Following recent supply chain adjustments like L&F's contract reduction, Tesla has slashed its 4680 battery cathode deal with LG Energy Solutions from $2.9 billion to $7,000, per Reuters. Weak Cybertruck demand undermines the cell's high-volume economics, threatening plans for Texas Gigafactory output and the upcoming Cybercab.
According to a Reuters report on December 29, 2025, Tesla reduced its cathode material contract with LG Energy Solutions, effectively pausing 4680 cell production ramps.
The 4680 relies on Cybertruck volumes for cost advantages, but sales lag far behind targets. Tesla planned 250,000 units annually at Giga Texas, yet 2024 projections are around 40,000 and 2025 just 20,000, blocking economies of scale.
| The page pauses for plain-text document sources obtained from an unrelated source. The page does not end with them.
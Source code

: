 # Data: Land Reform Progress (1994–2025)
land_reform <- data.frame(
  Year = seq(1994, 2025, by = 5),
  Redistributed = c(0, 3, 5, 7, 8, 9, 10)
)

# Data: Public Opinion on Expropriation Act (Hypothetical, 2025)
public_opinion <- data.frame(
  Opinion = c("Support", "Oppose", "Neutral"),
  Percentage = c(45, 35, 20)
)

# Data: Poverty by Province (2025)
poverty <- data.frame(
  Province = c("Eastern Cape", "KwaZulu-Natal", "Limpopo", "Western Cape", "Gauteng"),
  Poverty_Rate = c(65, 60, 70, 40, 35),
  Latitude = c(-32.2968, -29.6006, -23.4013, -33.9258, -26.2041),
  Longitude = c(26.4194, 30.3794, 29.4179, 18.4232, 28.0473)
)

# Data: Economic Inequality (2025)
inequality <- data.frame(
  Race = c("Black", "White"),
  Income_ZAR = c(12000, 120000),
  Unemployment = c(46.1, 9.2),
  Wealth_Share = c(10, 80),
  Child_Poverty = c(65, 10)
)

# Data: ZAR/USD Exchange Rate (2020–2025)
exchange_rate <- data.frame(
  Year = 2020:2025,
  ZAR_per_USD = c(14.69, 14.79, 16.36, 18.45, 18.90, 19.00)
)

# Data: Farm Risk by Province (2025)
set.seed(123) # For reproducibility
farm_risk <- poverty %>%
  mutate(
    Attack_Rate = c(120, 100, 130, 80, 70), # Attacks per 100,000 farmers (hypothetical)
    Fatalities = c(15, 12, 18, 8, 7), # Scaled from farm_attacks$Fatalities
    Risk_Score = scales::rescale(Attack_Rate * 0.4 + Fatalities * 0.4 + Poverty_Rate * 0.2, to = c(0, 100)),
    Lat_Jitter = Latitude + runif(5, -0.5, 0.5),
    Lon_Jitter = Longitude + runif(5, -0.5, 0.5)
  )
This impacts broader ambitions: 4680 integration was eyed for Cybercab, and low utilization endangers Giga Texas efficiency and Tesla's vertical integration.
Industry-wide, U.S. subsidy expirations prompt caution. LG faces earnings hits from terminated deals, while SK On scrapped a U.S. project with Ford. The shift favors demand-led investments over speculative builds.
For Tesla, the cuts preserve cash short-term but stall 4680 progress, prompting potential battery strategy shifts.